Bags packed. I'll be very lucky if I don't get charged for going over the weight limit, even though I put everything heavy — i.e., books — in my carry-on. I finished my last venti latte. Window sills are all dusted.

Walking back to the apartment with my paper cup of coffee, I felt a little wistful. I noticed things I'd never noticed —the smell of the water the shopkeeper was spraying on the sidewalk — and had to face the fact that there were billions of details that I'd failed to perceive in my 9-month stay. Too late now. Look at all the people I've never met, and — worse — the people I only just met and barely got to know.

I can count it as a positive that leaving the place gives some understanding of all these failures — all these hidden riches. And a trip away from home makes me love home so much more.

It's the thought of going home — of Madison — that moves me the most right now.

"Orwell said, 'I never wrote a decent word that wasn't motivated by a deep political feeling.'"

"I totally disagree with Orwell, who I admire," says Tom Wolfe. "I have never written a decent word that was dominated by politics."
People always talk about me as this right-wing writer. And to them I say, "What's my agenda? What is political about I am Charlotte Simmons? What's political about A Man In Full, what's political about The Right Stuff or The Bonfire of the Vanities, or The Electric Kool Aid Acid Test?"
Oh, Tom, don't you realize — of course you do — that denying such things are political is itself right wing?

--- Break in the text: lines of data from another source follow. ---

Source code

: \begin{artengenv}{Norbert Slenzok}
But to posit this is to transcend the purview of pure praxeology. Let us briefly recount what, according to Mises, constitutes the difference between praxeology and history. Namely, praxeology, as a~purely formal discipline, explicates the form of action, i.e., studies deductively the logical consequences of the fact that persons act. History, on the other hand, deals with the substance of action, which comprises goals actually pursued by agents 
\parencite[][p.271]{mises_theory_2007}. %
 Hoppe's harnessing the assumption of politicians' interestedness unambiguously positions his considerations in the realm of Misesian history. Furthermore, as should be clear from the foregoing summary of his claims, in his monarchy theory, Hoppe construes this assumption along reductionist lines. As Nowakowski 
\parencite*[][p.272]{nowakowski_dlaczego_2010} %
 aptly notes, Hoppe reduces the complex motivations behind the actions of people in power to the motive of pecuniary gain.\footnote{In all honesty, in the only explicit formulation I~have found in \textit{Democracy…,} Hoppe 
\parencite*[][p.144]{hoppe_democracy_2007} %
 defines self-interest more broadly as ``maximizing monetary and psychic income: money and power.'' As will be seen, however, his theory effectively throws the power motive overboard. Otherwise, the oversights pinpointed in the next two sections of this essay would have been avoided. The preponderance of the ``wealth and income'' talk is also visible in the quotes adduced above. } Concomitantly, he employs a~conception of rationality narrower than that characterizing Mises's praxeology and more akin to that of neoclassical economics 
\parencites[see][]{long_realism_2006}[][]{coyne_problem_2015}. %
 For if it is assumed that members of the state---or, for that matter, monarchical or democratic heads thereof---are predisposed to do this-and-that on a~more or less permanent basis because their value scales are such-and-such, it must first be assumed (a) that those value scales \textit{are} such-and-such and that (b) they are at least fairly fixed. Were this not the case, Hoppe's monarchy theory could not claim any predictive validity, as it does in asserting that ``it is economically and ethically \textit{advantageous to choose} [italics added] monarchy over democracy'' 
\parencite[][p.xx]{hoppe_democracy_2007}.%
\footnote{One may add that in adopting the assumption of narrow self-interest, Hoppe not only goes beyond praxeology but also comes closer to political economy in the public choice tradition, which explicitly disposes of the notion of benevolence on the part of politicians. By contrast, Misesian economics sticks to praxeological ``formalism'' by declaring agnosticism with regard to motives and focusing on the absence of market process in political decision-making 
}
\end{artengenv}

I found that via Instapundit, who's got a 2:23 AM post at the top of his page now, saying that he just got back home after 6 hours at the Children's E.R. and that blogging may be light this morning. I hope everything is okay with the Instafamily, but it must be, because not only did he say "Things turned out about as well as could be," but he also saw fit to think about and take the time to manage blog reader expectations.

UPDATE: Looks like he's okay.

"Those aren't words. What does that mean? 'I'm sorry, I was wrong'?"



And for more ways to re-enjoy the legendary O'Reilly meltdown, here it is, where it more than belongs, enshrined in the "Top 10 Angry On-Air Meltdowns." (Are there some on-air meltdowns that aren't angry?)